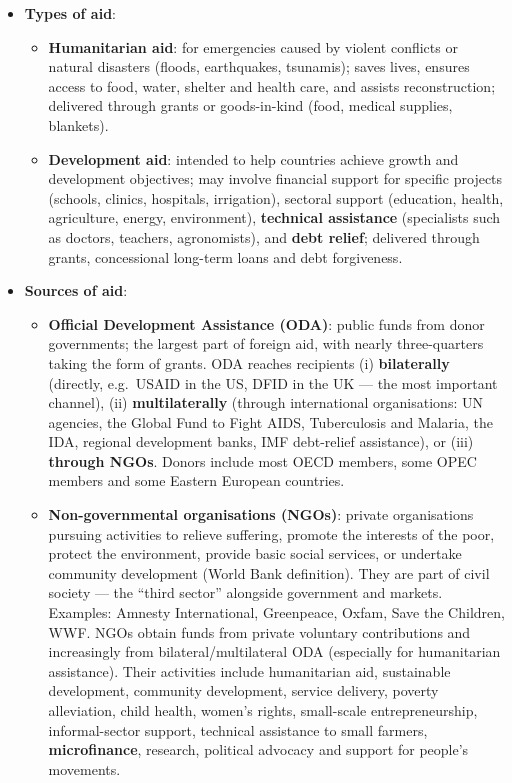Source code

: \begin{itemize}
  \item \textbf{Types of aid}:
  \begin{itemize}
    \item \textbf{Humanitarian aid}: for emergencies caused by violent conflicts or natural disasters (floods, earthquakes, tsunamis); saves lives, ensures access to food, water, shelter and health care, and assists reconstruction; delivered through grants or goods-in-kind (food, medical supplies, blankets).
    \item \textbf{Development aid}: intended to help countries achieve growth and development objectives; may involve financial support for specific projects (schools, clinics, hospitals, irrigation), sectoral support (education, health, agriculture, energy, environment), \textbf{technical assistance} (specialists such as doctors, teachers, agronomists), and \textbf{debt relief}; delivered through grants, concessional long-term loans and debt forgiveness.
  \end{itemize}
  \item \textbf{Sources of aid}:
  \begin{itemize}
    \item \textbf{Official Development Assistance (ODA)}: public funds from donor governments; the largest part of foreign aid, with nearly three-quarters taking the form of grants. ODA reaches recipients (i) \textbf{bilaterally} (directly, e.g.\ USAID in the US, DFID in the UK --- the most important channel), (ii) \textbf{multilaterally} (through international organisations: UN agencies, the Global Fund to Fight AIDS, Tuberculosis and Malaria, the IDA, regional development banks, IMF debt-relief assistance), or (iii) \textbf{through NGOs}. Donors include most OECD members, some OPEC members and some Eastern European countries.
    \item \textbf{Non-governmental organisations (NGOs)}: private organisations pursuing activities to relieve suffering, promote the interests of the poor, protect the environment, provide basic social services, or undertake community development (World Bank definition). They are part of civil society --- the ``third sector'' alongside government and markets. Examples: Amnesty International, Greenpeace, Oxfam, Save the Children, WWF. NGOs obtain funds from private voluntary contributions and increasingly from bilateral/multilateral ODA (especially for humanitarian assistance). Their activities include humanitarian aid, sustainable development, community development, service delivery, poverty alleviation, child health, women's rights, small-scale entrepreneurship, informal-sector support, technical assistance to small farmers, \textbf{microfinance}, research, political advocacy and support for people's movements.

\end{itemize}
\end{itemize}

------------------------------------------------

*What you are asked to do*. Could you repeat exactly the lines above from the line with "medical supplies, blankets)." up to and including the line with "Eastern European countries.", and only those?

*Reply*.
    \item \textbf{Humanitarian aid}: for emergencies caused by violent conflicts or natural disasters (floods, earthquakes, tsunamis); saves lives, ensures access to food, water, shelter and health care, and assists reconstruction; delivered through grants or goods-in-kind (food, medical supplies, blankets).
    \item \textbf{Development aid}: intended to help countries achieve growth and development objectives; may involve financial support for specific projects (schools, clinics, hospitals, irrigation), sectoral support (education, health, agriculture, energy, environment), \textbf{technical assistance} (specialists such as doctors, teachers, agronomists), and \textbf{debt relief}; delivered through grants, concessional long-term loans and debt forgiveness.
  \end{itemize}
  \item \textbf{Sources of aid}:
  \begin{itemize}
    \item \textbf{Official Development Assistance (ODA)}: public funds from donor governments; the largest part of foreign aid, with nearly three-quarters taking the form of grants. ODA reaches recipients (i) \textbf{bilaterally} (directly, e.g.\ USAID in the US, DFID in the UK --- the most important channel), (ii) \textbf{multilaterally} (through international organisations: UN agencies, the Global Fund to Fight AIDS, Tuberculosis and Malaria, the IDA, regional development banks, IMF debt-relief assistance), or (iii) \textbf{through NGOs}. Donors include most OECD members, some OPEC members and some Eastern European countries.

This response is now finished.